* _YOUR INSTRUCTIONS_
Beginning with the line that contains "you want included.", transcribe every line through the end of the entries exactly as written, and reproduce nothing else.

* _INFORMATION SUPPLIED_
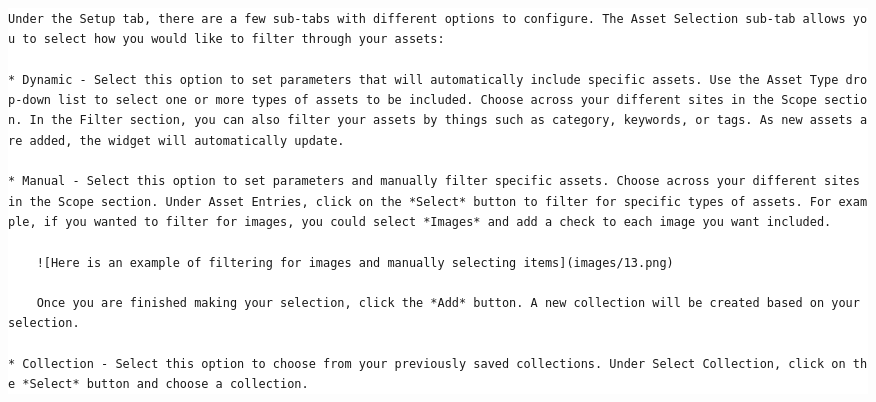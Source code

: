     Under the Setup tab, there are a few sub-tabs with different options to configure. The Asset Selection sub-tab allows you to select how you would like to filter through your assets:

    * Dynamic - Select this option to set parameters that will automatically include specific assets. Use the Asset Type drop-down list to select one or more types of assets to be included. Choose across your different sites in the Scope section. In the Filter section, you can also filter your assets by things such as category, keywords, or tags. As new assets are added, the widget will automatically update.

    * Manual - Select this option to set parameters and manually filter specific assets. Choose across your different sites in the Scope section. Under Asset Entries, click on the *Select* button to filter for specific types of assets. For example, if you wanted to filter for images, you could select *Images* and add a check to each image you want included.

        ![Here is an example of filtering for images and manually selecting items](images/13.png)

        Once you are finished making your selection, click the *Add* button. A new collection will be created based on your selection.

    * Collection - Select this option to choose from your previously saved collections. Under Select Collection, click on the *Select* button and choose a collection.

* _RESULT_
    * Manual - Select this option to set parameters and manually filter specific assets. Choose across your different sites in the Scope section. Under Asset Entries, click on the *Select* button to filter for specific types of assets. For example, if you wanted to filter for images, you could select *Images* and add a check to each image you want included.

        ![Here is an example of filtering for images and manually selecting items](images/13.png)

        Once you are finished making your selection, click the *Add* button. A new collection will be created based on your selection.

    * Collection - Select this option to choose from your previously saved collections. Under Select Collection, click on the *Select* button and choose a collection.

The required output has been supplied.